> What you should do: Where a line holds the word "Louisiana", count it, then give only the total for the entries below.

(Records from a data source)
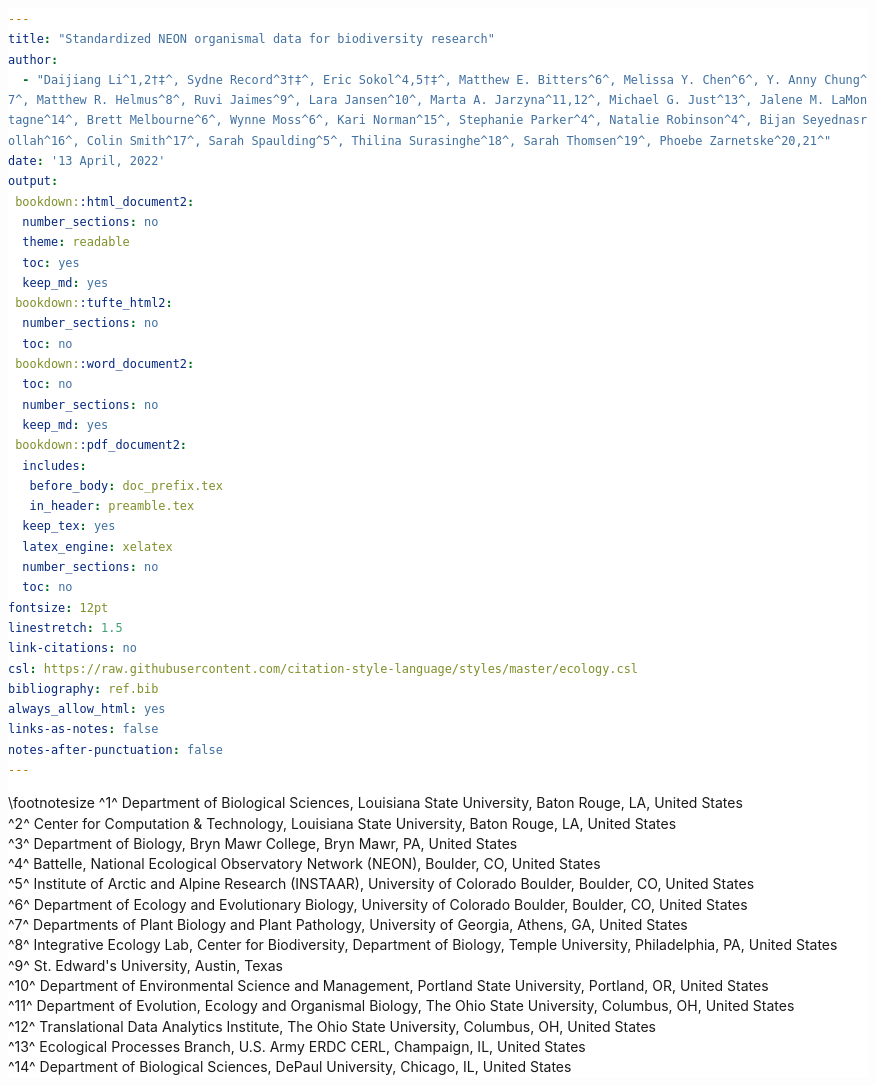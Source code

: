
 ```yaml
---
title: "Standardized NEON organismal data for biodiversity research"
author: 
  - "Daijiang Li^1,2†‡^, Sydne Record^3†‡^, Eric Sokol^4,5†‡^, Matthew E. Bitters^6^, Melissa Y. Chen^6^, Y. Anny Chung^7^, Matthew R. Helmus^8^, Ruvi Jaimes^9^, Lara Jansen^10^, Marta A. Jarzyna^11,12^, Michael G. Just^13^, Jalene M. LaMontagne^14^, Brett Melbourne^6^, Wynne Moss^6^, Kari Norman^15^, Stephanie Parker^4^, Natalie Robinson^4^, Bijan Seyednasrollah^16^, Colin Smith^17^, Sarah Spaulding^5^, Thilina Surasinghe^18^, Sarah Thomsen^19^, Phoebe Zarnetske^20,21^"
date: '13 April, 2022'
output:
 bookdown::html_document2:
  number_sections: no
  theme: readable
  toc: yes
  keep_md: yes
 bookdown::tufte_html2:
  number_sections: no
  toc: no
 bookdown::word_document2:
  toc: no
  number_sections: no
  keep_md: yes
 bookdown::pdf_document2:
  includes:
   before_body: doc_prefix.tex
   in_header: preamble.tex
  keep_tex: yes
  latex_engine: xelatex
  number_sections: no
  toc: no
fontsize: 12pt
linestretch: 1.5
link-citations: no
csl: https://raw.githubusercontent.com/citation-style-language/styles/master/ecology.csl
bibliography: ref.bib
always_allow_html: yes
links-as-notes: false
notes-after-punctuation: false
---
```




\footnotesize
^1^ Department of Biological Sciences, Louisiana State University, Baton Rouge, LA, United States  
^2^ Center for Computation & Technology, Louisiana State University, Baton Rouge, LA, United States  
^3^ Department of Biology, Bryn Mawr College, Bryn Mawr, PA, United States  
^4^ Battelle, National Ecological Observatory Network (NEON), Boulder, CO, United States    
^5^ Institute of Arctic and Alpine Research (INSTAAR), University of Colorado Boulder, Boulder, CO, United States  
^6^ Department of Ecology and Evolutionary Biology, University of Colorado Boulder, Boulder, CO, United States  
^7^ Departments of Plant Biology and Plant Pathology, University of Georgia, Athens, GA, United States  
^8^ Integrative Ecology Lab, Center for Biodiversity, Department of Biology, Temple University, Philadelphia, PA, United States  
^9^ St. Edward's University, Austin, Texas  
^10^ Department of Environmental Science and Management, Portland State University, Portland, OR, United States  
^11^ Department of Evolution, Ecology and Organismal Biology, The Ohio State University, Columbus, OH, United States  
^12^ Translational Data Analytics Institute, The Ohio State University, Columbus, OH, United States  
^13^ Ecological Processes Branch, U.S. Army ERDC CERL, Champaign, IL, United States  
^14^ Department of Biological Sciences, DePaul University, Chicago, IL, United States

> Exercise solution: 2